## DIRECTIONS FOR THIS TASK
Locate the word "angefügt" in the data below, then copy every line that holds it.

*** Opening DATA SHOWN ***

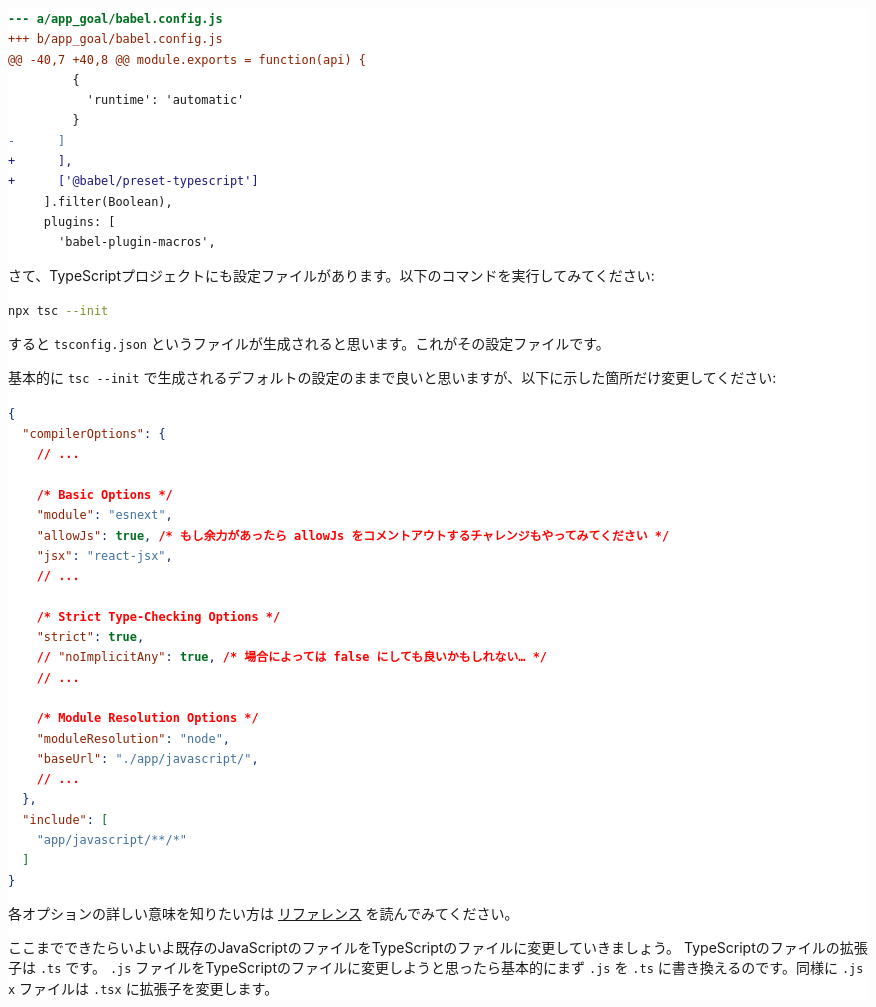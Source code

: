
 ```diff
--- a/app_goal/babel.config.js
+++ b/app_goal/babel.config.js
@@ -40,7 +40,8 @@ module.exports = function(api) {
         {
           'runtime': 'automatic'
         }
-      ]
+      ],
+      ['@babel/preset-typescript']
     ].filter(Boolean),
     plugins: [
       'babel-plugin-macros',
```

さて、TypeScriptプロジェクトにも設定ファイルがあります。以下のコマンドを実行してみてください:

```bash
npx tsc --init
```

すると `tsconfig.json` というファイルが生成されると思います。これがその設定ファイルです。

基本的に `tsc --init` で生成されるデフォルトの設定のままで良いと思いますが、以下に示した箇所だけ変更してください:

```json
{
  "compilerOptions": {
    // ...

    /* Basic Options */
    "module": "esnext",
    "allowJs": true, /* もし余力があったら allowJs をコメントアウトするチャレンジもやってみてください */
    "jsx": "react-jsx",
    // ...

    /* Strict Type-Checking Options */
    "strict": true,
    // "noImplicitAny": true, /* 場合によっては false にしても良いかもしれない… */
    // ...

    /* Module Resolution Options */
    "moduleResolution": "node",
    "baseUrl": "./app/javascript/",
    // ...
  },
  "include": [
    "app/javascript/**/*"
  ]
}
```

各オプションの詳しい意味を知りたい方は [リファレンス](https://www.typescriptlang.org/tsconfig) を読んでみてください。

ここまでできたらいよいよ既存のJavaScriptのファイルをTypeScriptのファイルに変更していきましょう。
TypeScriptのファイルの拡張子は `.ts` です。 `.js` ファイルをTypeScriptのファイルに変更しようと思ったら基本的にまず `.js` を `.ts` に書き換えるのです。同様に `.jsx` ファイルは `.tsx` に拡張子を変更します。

*** Closing DATA SHOWN ***
*** Opening DATA SHOWN ***

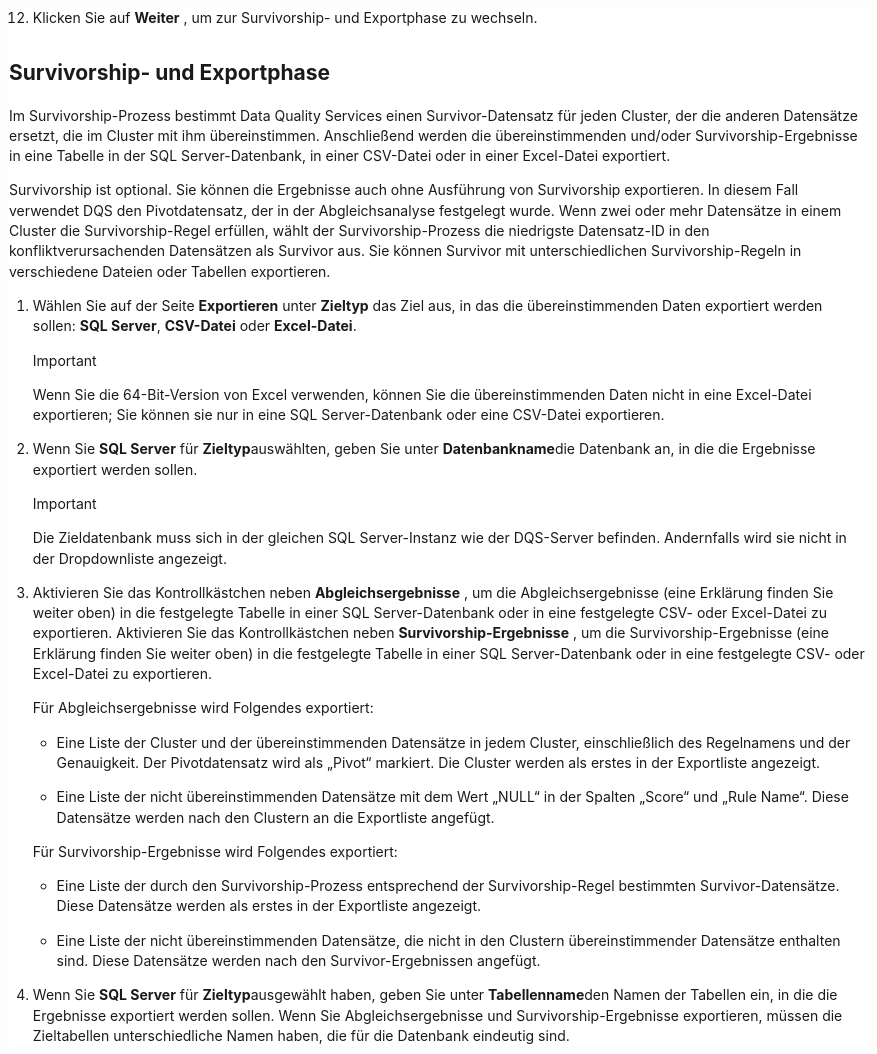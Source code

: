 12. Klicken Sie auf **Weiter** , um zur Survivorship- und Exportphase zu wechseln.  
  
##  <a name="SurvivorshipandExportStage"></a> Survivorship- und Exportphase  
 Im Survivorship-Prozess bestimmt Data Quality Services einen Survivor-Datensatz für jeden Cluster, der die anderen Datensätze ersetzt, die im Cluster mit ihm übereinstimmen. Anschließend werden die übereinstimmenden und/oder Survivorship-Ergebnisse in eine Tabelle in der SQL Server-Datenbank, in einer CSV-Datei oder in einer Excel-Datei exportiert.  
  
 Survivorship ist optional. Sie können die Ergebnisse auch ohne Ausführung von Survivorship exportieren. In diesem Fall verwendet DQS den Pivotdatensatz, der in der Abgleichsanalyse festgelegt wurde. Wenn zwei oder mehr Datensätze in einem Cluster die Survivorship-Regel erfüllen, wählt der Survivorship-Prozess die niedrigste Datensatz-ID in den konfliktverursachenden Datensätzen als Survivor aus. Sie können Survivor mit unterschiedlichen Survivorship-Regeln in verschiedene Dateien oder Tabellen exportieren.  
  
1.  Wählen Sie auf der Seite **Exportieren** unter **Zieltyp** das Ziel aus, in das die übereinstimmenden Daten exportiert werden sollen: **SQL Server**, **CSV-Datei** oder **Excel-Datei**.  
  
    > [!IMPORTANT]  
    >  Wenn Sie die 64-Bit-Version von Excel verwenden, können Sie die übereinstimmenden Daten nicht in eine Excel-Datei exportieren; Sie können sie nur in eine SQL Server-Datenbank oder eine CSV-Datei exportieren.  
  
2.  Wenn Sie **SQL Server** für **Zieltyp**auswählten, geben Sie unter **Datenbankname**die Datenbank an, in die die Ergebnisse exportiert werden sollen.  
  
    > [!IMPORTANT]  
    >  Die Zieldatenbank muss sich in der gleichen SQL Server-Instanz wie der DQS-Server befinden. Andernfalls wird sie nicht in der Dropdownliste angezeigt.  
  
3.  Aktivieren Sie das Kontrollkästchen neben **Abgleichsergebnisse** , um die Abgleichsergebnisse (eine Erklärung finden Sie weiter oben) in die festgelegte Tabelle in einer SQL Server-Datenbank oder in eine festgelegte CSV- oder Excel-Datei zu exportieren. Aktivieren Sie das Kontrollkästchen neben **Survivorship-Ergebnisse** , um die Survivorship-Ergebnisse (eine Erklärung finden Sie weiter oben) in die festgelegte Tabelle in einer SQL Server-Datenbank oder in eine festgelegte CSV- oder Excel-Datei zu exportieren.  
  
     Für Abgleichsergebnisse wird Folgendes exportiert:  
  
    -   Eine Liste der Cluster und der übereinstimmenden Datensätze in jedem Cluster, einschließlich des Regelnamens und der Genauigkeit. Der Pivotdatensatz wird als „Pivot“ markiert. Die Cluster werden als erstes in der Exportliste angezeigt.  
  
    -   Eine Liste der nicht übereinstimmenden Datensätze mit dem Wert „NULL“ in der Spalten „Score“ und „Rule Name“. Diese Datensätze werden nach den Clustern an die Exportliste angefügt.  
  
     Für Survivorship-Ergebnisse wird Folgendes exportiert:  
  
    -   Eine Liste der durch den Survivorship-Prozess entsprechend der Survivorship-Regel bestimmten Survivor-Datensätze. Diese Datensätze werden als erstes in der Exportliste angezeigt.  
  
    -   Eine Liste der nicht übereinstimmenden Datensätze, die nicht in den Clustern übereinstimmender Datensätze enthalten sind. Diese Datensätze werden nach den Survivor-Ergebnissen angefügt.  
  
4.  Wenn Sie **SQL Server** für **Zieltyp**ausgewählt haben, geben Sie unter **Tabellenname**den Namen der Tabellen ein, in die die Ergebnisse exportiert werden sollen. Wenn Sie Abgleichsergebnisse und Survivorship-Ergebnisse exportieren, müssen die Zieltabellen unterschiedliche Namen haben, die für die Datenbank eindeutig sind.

*** Closing DATA SHOWN ***

## SOLVED PROBLEM
    -   Eine Liste der nicht übereinstimmenden Datensätze mit dem Wert „NULL“ in der Spalten „Score“ und „Rule Name“. Diese Datensätze werden nach den Clustern an die Exportliste angefügt.  
    -   Eine Liste der nicht übereinstimmenden Datensätze, die nicht in den Clustern übereinstimmender Datensätze enthalten sind. Diese Datensätze werden nach den Survivor-Ergebnissen angefügt.  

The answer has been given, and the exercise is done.